Another counterweight to the inexorable advance of the Counter-Reformation lay in the privileges granted to royal towns such as Gdansk and Torun, which continued to enjoy considerable autonomy. Their municipal councils, dominated by Lutherans, managed the local book culture by granting licences to printers and book sellers as well as through specific interventions. Prior to the 1570, when the council introduced greater regulation in response to constant protests from various quarters - including English monarchs, the Elector of Prussia, and the Polish Crown - about libellous works, considerable freedom for publishers had existed in Gdansk.

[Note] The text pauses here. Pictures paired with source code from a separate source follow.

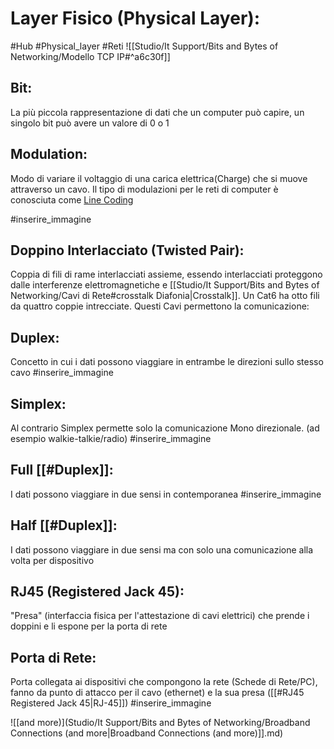 # Layer Fisico (Physical Layer):
#Hub #Physical_layer #Reti
![[Studio/It Support/Bits and Bytes of Networking/Modello TCP IP#^a6c30f]]

## Bit:
La più piccola rappresentazione di dati che un computer può capire, un singolo bit può avere un valore di 0 o 1

## Modulation:
Modo di variare il voltaggio di una carica elettrica(Charge) che si muove attraverso un cavo. Il tipo di modulazioni per le reti di computer è conosciuta come <u>Line Coding</u>

#inserire_immagine 

## Doppino Interlacciato (Twisted Pair):
Coppia di fili di rame interlacciati assieme, essendo interlacciati proteggono dalle interferenze elettromagnetiche e [[Studio/It Support/Bits and Bytes of Networking/Cavi di Rete#crosstalk Diafonia|Crosstalk]]. Un Cat6 ha otto fili da quattro coppie intrecciate.
Questi Cavi permettono la comunicazione:
## Duplex:
Concetto in cui i dati possono viaggiare in entrambe le direzioni sullo stesso cavo
#inserire_immagine 

## Simplex:
Al contrario Simplex permette solo la comunicazione Mono direzionale. (ad esempio walkie-talkie/radio)
#inserire_immagine 

## Full [[#Duplex]]:
I dati possono viaggiare in due sensi in contemporanea
#inserire_immagine 

## Half [[#Duplex]]:
I dati possono viaggiare in due sensi ma con solo una comunicazione alla volta per dispositivo

## RJ45 (Registered Jack 45):
"Presa" (interfaccia fisica per l'attestazione di cavi elettrici) che prende i doppini e li espone per la porta di rete

## Porta di Rete:
Porta collegata ai dispositivi che compongono la rete (Schede di Rete/PC), fanno da punto di attacco per il cavo (ethernet) e la sua presa ([[#RJ45 Registered Jack 45|RJ-45]])
#inserire_immagine 

![[and more)](Studio/It Support/Bits and Bytes of Networking/Broadband Connections (and more|Broadband Connections (and more)]].md)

Subsequently, repression of the works of other Protestant denominations came to be a regular occurrence: in July 1615, a magistrate banned all the works of the Calvinist Fabricius, and in 1645, an ordinance prohibited the printing of Mennonite and Socinian literature. As the Counter-Reformation gained ground, a ban on works attacking Catholicism appeared in the 1630s. Szymon Reiniger, the only Catholic printer permitted to operate in the city, gained the right to do so only after a lengthy struggle in 1662 and on condition that he published nothing hostile to Lutheranism. The Jesuits, however, were prevented from opening print works in Gdansk.
Like Gdansk, Torun received a royal privilege from Zygmunt August in 1558, which enabled the Lutheran Church to enjoy religious liberties. Its City Council was more overt in its hostility to Catholic works, banning "anything papist" in June 1601. Its manifest hostility towards other Protestants led it to obstruct the sale of Calvin's De sacramentis in the 1620s. All mention of the Tumult of 1724 was banned in the city. Similarly in private towns such as Leszno or on the estates of Janusz Radziwill the Black, which were both Calvinist centres, the religious practices of the owner dictated publishing practice.

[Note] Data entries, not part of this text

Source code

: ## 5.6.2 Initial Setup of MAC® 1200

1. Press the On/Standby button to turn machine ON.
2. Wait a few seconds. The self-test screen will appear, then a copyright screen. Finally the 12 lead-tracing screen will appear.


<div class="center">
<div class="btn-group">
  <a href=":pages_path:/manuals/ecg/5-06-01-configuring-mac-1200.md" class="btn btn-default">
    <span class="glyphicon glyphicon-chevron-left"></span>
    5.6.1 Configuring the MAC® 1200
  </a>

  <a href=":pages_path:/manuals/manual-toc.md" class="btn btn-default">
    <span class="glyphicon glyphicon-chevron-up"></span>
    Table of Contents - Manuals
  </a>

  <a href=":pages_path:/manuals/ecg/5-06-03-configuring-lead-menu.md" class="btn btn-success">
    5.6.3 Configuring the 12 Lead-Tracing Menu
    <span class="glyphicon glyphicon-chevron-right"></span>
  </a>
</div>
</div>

Commercial rivalry amongst publishers and booksellers played its part in acts of repression, especially over the right to print profitable almanacs - the nobility's favourite reading matter. In 1617, rivals of the bookseller Jan Kownacki of Lublin, who had promised to convert to Catholicism and not sell heretical works when granted the right to open his shop, instigated an action to have his privilege revoked on the pretext that he had failed to comply. Zygmunt III confirmed the removal of his rights in 1618. Similar intentions lay behind calls to limit the number of print works in the following century: in 1725, the firms of Kownacki and Rozycki pleaded for such "regulation" in Warsaw; and in June 1789 the printer and publisher Dufour presented to parliament a memorandum on the management of print works in the Kingdom arguing the same.

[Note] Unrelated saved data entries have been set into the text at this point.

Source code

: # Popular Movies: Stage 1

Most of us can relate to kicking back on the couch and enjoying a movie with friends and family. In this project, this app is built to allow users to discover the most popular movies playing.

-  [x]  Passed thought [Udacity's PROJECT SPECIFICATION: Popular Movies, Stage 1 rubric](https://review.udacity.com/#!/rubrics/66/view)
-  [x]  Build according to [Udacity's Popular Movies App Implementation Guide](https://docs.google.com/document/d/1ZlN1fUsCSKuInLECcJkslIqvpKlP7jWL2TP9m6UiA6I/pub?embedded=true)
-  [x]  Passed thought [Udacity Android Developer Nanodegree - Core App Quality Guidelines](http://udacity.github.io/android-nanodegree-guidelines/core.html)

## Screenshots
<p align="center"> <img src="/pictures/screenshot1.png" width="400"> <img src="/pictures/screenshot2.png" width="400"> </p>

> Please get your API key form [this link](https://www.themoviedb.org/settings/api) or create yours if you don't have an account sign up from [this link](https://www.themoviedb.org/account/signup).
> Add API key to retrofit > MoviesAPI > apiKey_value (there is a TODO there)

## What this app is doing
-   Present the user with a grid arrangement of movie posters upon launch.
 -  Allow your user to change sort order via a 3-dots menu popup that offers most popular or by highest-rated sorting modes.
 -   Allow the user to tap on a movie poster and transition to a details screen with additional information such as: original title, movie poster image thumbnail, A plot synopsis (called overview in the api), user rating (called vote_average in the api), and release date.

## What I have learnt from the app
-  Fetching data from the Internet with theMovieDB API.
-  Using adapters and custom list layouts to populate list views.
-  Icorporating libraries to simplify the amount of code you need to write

The Jesuits, who arrived in Poland in 1564, played a major role in Church censorship, both helping bishops to censor works and collaborating with them to defend their own reputation from attack. They also supervised book burning, as in 1611, when the death of the local Calvinist protector led to the destruction of the press and the burning of heretical works in Kamieniec Podolski. Works written in Polish, and therefore comprehensible to wider circles of readers, constituted the Jesuits' main target. Yet at the same time, they assisted the preservation of such books by assiduously amassing them in their libraries: at the time of the order's dissolution in 1773, 1963 of the 9952 volumes in the Vilnius Academy were heretical works.